Count the lines holding the string "Ruby" in the records, and give only the count.

━━━ Provided data

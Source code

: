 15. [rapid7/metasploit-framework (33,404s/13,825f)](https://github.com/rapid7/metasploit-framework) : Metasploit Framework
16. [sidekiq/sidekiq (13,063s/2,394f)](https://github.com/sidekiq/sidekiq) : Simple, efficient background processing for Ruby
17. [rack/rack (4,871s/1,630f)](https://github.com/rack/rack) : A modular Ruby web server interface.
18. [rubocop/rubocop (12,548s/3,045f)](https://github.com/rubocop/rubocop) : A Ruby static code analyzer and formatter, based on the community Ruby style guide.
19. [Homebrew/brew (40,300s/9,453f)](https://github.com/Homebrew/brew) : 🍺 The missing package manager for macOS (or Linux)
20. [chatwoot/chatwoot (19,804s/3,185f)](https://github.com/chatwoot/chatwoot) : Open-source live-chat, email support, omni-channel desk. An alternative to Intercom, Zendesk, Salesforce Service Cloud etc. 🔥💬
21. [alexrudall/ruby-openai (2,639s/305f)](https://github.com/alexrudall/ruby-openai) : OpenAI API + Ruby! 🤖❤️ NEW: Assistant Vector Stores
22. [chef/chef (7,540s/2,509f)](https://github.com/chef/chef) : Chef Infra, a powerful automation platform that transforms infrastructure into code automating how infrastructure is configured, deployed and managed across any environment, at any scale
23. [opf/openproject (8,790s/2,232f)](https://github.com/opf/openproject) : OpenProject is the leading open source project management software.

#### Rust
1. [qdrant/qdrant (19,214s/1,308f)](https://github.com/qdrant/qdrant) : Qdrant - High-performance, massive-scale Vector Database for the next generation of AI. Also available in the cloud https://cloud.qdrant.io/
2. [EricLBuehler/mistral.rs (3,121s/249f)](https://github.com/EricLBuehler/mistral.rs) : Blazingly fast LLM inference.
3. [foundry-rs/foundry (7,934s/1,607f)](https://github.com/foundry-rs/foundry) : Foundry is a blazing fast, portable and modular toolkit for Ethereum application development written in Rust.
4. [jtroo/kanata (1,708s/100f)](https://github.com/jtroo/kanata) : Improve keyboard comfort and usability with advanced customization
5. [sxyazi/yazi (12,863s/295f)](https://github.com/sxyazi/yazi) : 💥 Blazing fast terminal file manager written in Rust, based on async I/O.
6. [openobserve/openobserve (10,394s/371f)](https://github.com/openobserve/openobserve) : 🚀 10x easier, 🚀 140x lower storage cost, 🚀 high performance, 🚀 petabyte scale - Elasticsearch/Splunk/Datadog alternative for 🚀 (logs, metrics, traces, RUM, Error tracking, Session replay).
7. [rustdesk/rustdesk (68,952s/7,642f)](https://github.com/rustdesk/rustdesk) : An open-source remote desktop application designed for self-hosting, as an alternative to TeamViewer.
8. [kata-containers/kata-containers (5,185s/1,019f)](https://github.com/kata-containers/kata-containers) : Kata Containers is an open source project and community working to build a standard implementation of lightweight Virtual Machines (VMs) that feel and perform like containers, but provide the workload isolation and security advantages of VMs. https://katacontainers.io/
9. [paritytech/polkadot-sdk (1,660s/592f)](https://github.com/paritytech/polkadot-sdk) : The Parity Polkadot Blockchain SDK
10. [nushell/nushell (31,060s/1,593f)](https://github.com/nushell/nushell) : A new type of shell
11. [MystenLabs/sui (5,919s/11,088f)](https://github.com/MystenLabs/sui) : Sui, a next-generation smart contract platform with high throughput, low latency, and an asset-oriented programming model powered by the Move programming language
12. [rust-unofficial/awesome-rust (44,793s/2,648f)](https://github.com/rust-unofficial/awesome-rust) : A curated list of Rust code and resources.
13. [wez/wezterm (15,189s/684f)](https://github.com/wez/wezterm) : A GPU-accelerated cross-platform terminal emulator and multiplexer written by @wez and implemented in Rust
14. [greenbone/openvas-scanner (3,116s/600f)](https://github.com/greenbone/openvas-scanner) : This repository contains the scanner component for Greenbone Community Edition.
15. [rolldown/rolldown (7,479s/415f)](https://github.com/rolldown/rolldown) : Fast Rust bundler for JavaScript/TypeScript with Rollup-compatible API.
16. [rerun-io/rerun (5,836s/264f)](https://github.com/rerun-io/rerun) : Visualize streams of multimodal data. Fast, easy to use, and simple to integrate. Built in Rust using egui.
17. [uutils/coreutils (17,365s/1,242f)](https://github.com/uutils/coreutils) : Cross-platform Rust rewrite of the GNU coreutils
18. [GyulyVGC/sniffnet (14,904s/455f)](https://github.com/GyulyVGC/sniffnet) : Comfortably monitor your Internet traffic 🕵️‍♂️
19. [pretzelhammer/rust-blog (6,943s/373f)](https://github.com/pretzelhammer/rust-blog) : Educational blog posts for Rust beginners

━━━━━━
━━━ Provided data

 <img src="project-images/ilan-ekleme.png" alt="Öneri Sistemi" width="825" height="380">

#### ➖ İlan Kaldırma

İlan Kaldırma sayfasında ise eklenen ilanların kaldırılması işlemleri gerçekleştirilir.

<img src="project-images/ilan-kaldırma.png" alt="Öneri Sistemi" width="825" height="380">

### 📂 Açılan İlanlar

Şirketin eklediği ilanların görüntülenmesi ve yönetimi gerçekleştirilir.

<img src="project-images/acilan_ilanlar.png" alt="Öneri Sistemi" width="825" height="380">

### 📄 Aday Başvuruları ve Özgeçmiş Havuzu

━━━━━━
━━━ Provided data

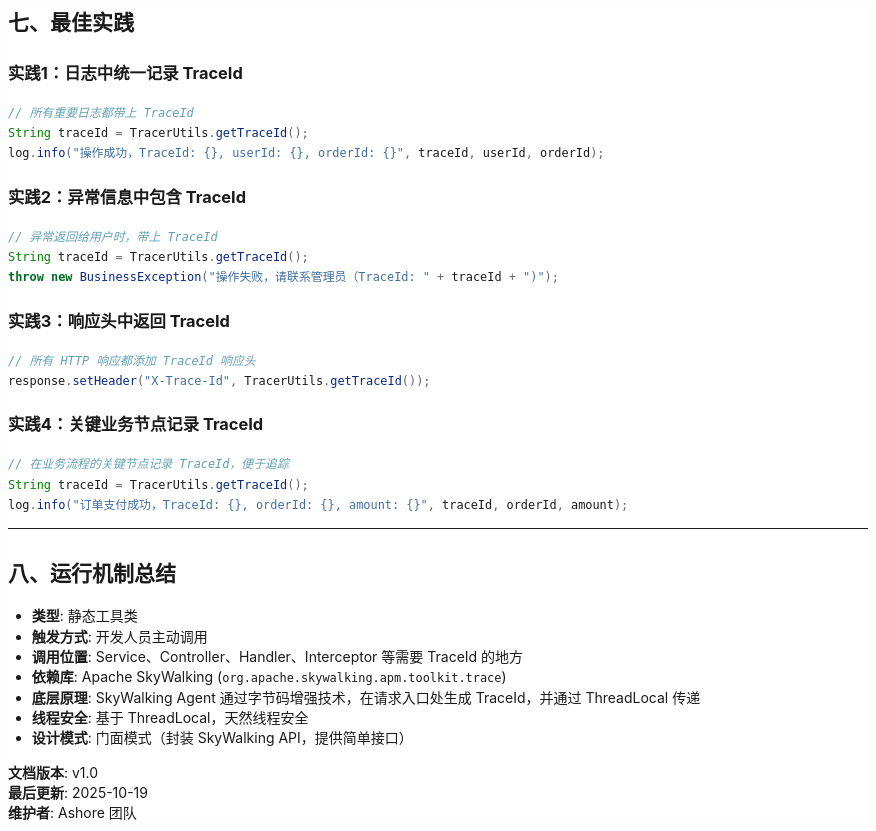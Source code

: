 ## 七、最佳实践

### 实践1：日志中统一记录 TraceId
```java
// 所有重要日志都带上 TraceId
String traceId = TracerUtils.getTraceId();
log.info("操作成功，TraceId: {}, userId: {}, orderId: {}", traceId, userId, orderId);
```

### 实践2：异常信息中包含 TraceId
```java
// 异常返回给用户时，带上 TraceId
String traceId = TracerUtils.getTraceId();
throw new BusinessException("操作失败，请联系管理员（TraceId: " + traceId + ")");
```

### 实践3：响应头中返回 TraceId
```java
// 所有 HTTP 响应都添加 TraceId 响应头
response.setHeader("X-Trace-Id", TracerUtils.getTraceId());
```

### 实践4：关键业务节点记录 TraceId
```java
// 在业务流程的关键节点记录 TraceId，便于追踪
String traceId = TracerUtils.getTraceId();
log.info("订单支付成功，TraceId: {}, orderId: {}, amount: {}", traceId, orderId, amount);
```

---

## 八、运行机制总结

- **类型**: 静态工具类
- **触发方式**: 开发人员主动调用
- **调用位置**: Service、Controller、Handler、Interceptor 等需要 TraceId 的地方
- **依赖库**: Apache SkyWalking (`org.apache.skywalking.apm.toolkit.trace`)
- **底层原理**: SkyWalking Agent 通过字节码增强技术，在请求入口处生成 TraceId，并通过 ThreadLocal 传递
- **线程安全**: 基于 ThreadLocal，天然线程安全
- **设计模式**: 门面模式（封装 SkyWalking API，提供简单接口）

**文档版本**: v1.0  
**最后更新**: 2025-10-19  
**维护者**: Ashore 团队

━━━━━━

> [Your response]: 4